■ Activity
Restate word for word the line containing "- 响应时间 > 2秒" and each line that follows it, through the last line below, and nothing else.
(Provided records)
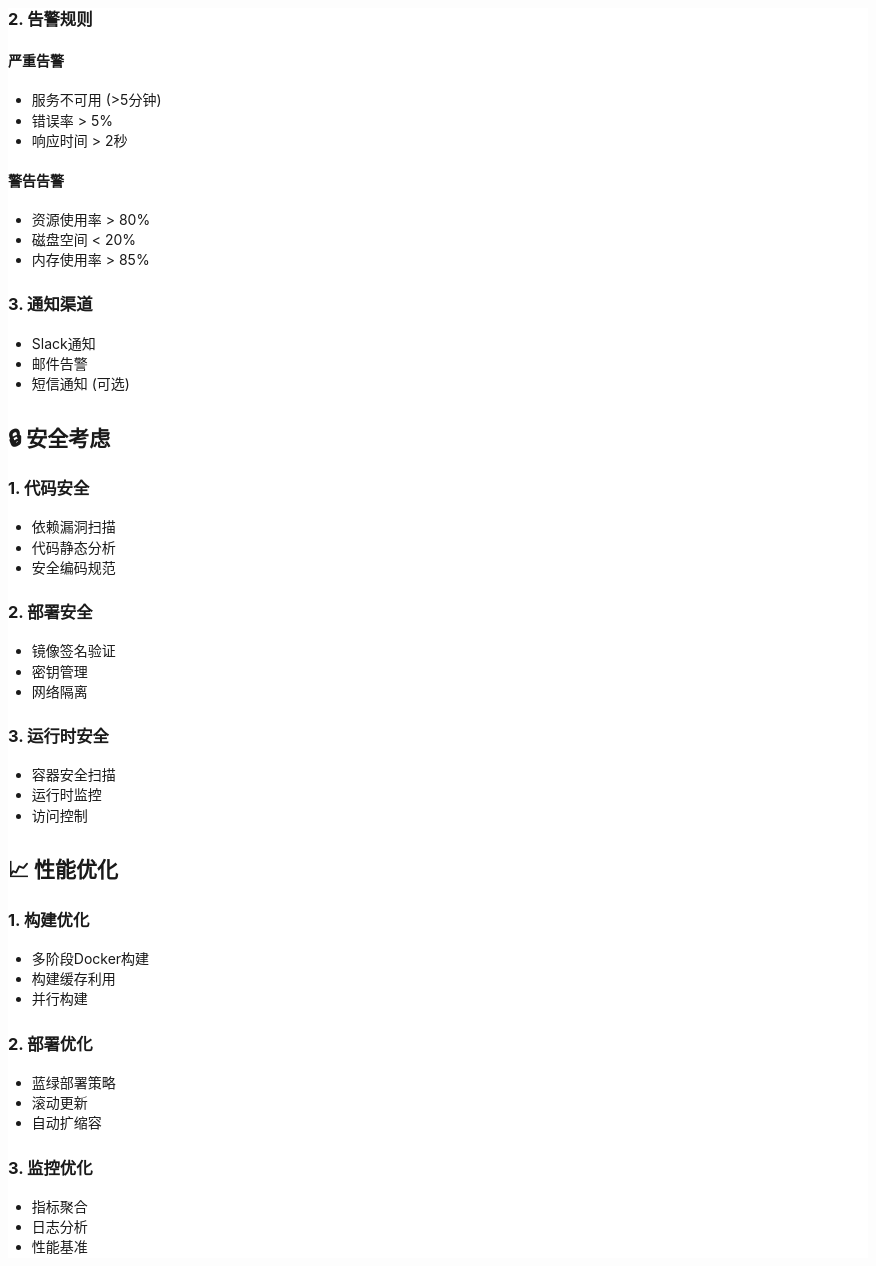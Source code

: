 ### 2. 告警规则

#### 严重告警
- 服务不可用 (>5分钟)
- 错误率 > 5%
- 响应时间 > 2秒

#### 警告告警
- 资源使用率 > 80%
- 磁盘空间 < 20%
- 内存使用率 > 85%

### 3. 通知渠道
- Slack通知
- 邮件告警
- 短信通知 (可选)

## 🔒 安全考虑

### 1. 代码安全
- 依赖漏洞扫描
- 代码静态分析
- 安全编码规范

### 2. 部署安全
- 镜像签名验证
- 密钥管理
- 网络隔离

### 3. 运行时安全
- 容器安全扫描
- 运行时监控
- 访问控制

## 📈 性能优化

### 1. 构建优化
- 多阶段Docker构建
- 构建缓存利用
- 并行构建

### 2. 部署优化
- 蓝绿部署策略
- 滚动更新
- 自动扩缩容

### 3. 监控优化
- 指标聚合
- 日志分析
- 性能基准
(End Provided records)
■ Completed task
- 响应时间 > 2秒

#### 警告告警
- 资源使用率 > 80%
- 磁盘空间 < 20%
- 内存使用率 > 85%

### 3. 通知渠道
- Slack通知
- 邮件告警
- 短信通知 (可选)

## 🔒 安全考虑

### 1. 代码安全
- 依赖漏洞扫描
- 代码静态分析
- 安全编码规范

### 2. 部署安全
- 镜像签名验证
- 密钥管理
- 网络隔离

### 3. 运行时安全
- 容器安全扫描
- 运行时监控
- 访问控制

## 📈 性能优化

### 1. 构建优化
- 多阶段Docker构建
- 构建缓存利用
- 并行构建

### 2. 部署优化
- 蓝绿部署策略
- 滚动更新
- 自动扩缩容

### 3. 监控优化
- 指标聚合
- 日志分析
- 性能基准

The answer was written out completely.